The following day takes us to the island of Hydra where, in the old abattoir, DESTE invites a different artist to create an exhibition every year. The honour in 2013 was Urs Fischer’s. The participatory “YES” project invited locals, tourists and visitors to create objects out of coloured clay exhibited in and around the old slaughterhouse. A ‘symphony in clay’, the polyphonic themes really did stand out: Maurizio Cattelan had created a self-portrait, two locals laboriously sculpted a gas-masked mother clutching her infant, broken columns adorned the abandoned slaughterhouse… From the absurd to the erotic, sculptures lined the path to the slaughterhouse and beyond, the heat hardening the clay within minutes.

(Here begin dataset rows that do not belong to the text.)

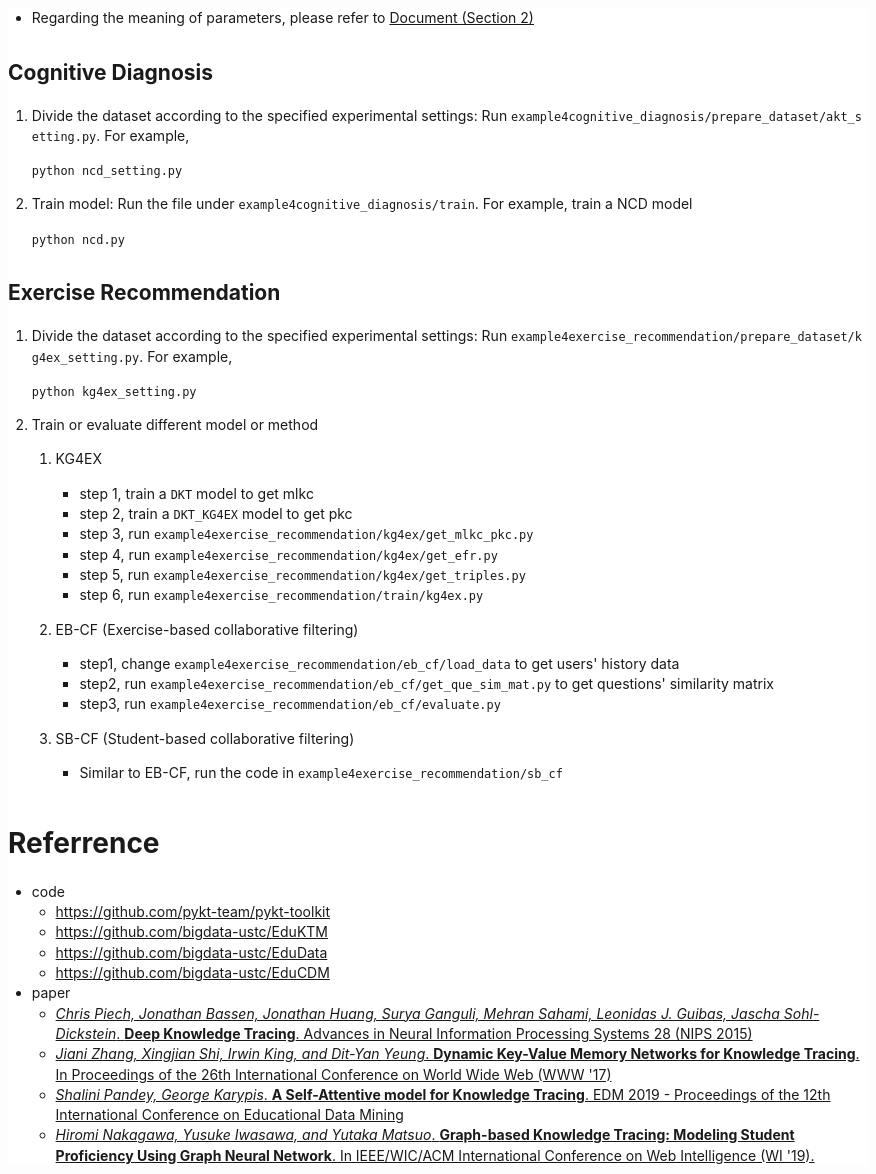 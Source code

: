    - Regarding the meaning of parameters, please refer to [Document (Section 2)](Doc.md)

## Cognitive Diagnosis

1. Divide the dataset according to the specified experimental settings: Run `example4cognitive_diagnosis/prepare_dataset/akt_setting.py`. For example, 

   ```shell
   python ncd_setting.py
   ```

2. Train model: Run the file under `example4cognitive_diagnosis/train`. For example, train a NCD model

   ```shell
   python ncd.py
   ```

## Exercise Recommendation

1. Divide the dataset according to the specified experimental settings: Run `example4exercise_recommendation/prepare_dataset/kg4ex_setting.py`. For example, 

   ```
   python kg4ex_setting.py
   ```

2. Train or evaluate different model or method

   1. KG4EX
      - step 1, train a `DKT` model to get mlkc
      - step 2, train a `DKT_KG4EX` model to get pkc
      - step 3, run `example4exercise_recommendation/kg4ex/get_mlkc_pkc.py`
      - step 4, run `example4exercise_recommendation/kg4ex/get_efr.py`
      - step 5, run `example4exercise_recommendation/kg4ex/get_triples.py`
      - step 6, run `example4exercise_recommendation/train/kg4ex.py`

   2. EB-CF (Exercise-based collaborative filtering)
      - step1, change `example4exercise_recommendation/eb_cf/load_data` to get users' history data
      - step2, run `example4exercise_recommendation/eb_cf/get_que_sim_mat.py` to get questions' similarity matrix
      - step3, run `example4exercise_recommendation/eb_cf/evaluate.py`
   3. SB-CF (Student-based collaborative filtering)
      - Similar to EB-CF, run the code in `example4exercise_recommendation/sb_cf`


# Referrence

- code
  - https://github.com/pykt-team/pykt-toolkit
  - https://github.com/bigdata-ustc/EduKTM
  - https://github.com/bigdata-ustc/EduData
  - https://github.com/bigdata-ustc/EduCDM
- paper
  - [*Chris Piech, Jonathan Bassen, Jonathan Huang, Surya Ganguli, Mehran Sahami, Leonidas J. Guibas, Jascha Sohl-Dickstein*. **Deep Knowledge Tracing**. Advances in Neural Information Processing Systems 28 (NIPS 2015)](https://proceedings.neurips.cc/paper_files/paper/2015/hash/bac9162b47c56fc8a4d2a519803d51b3-Abstract.html)
  - [*Jiani Zhang, Xingjian Shi, Irwin King, and Dit-Yan Yeung*. **Dynamic Key-Value Memory Networks for Knowledge Tracing**. In Proceedings of the 26th International Conference on World Wide Web (WWW '17)](https://dl.acm.org/doi/abs/10.1145/3038912.3052580)
  - [*Shalini Pandey, George Karypis*. **A Self-Attentive model for Knowledge Tracing**. EDM 2019 - Proceedings of the 12th International Conference on Educational Data Mining](https://experts.umn.edu/en/publications/a-self-attentive-model-for-knowledge-tracing)
  - [*Hiromi Nakagawa, Yusuke Iwasawa, and Yutaka Matsuo*. **Graph-based Knowledge Tracing: Modeling Student Proficiency Using Graph Neural Network**. In IEEE/WIC/ACM International Conference on Web Intelligence (WI '19).](https://dl.acm.org/doi/abs/10.1145/3350546.3352513) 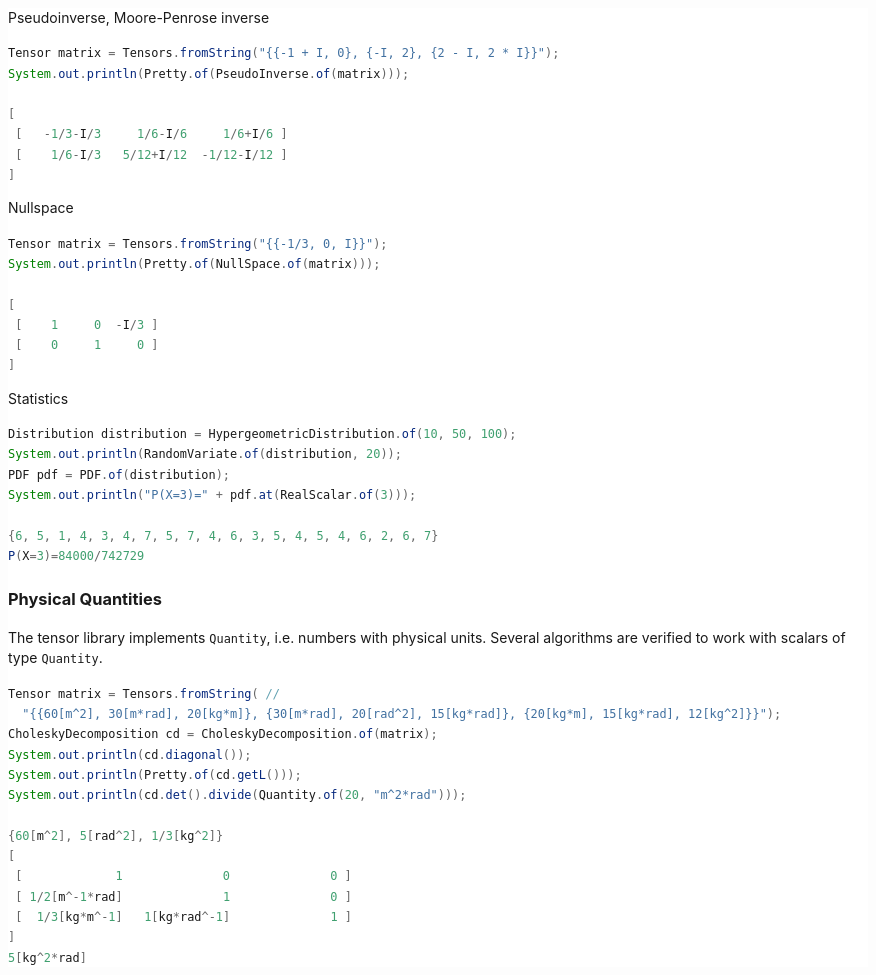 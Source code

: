 Pseudoinverse, Moore-Penrose inverse

```java
Tensor matrix = Tensors.fromString("{{-1 + I, 0}, {-I, 2}, {2 - I, 2 * I}}");
System.out.println(Pretty.of(PseudoInverse.of(matrix)));

[
 [   -1/3-I/3     1/6-I/6     1/6+I/6 ]
 [    1/6-I/3   5/12+I/12  -1/12-I/12 ]
]
```


Nullspace

```java
Tensor matrix = Tensors.fromString("{{-1/3, 0, I}}");
System.out.println(Pretty.of(NullSpace.of(matrix)));

[
 [    1     0  -I/3 ]
 [    0     1     0 ]
]
```

Statistics

```java
Distribution distribution = HypergeometricDistribution.of(10, 50, 100);
System.out.println(RandomVariate.of(distribution, 20));
PDF pdf = PDF.of(distribution);
System.out.println("P(X=3)=" + pdf.at(RealScalar.of(3)));

{6, 5, 1, 4, 3, 4, 7, 5, 7, 4, 6, 3, 5, 4, 5, 4, 6, 2, 6, 7}
P(X=3)=84000/742729
```

### Physical Quantities

The tensor library implements `Quantity`, i.e. numbers with physical units.
Several algorithms are verified to work with scalars of type `Quantity`.

```java
Tensor matrix = Tensors.fromString( //
  "{{60[m^2], 30[m*rad], 20[kg*m]}, {30[m*rad], 20[rad^2], 15[kg*rad]}, {20[kg*m], 15[kg*rad], 12[kg^2]}}");
CholeskyDecomposition cd = CholeskyDecomposition.of(matrix);
System.out.println(cd.diagonal());
System.out.println(Pretty.of(cd.getL()));
System.out.println(cd.det().divide(Quantity.of(20, "m^2*rad")));

{60[m^2], 5[rad^2], 1/3[kg^2]}
[
 [             1              0              0 ]
 [ 1/2[m^-1*rad]              1              0 ]
 [  1/3[kg*m^-1]   1[kg*rad^-1]              1 ]
]
5[kg^2*rad]
```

Both the exhibition and the project space challenged guests to observe art in a different viewing space, with the DESTE foundation transformed into themed micro-galleries and the slaughterhouse into a venue for a dynamic and engaging project. The idea of dislocation and identity combined was uppermost as a myriad of nationalities and ideas were interwoven in Urs Fischer’s ‘Yes’. This chimed easily with Joannou’s own collection which contains different themes and multi-media works, all combining to make the DESTE foundation what it is.

This year’s exhibition is accompanied by a book: a 3D tour, overlaid on a page by page scan of Baudrillard’s The System of Objects.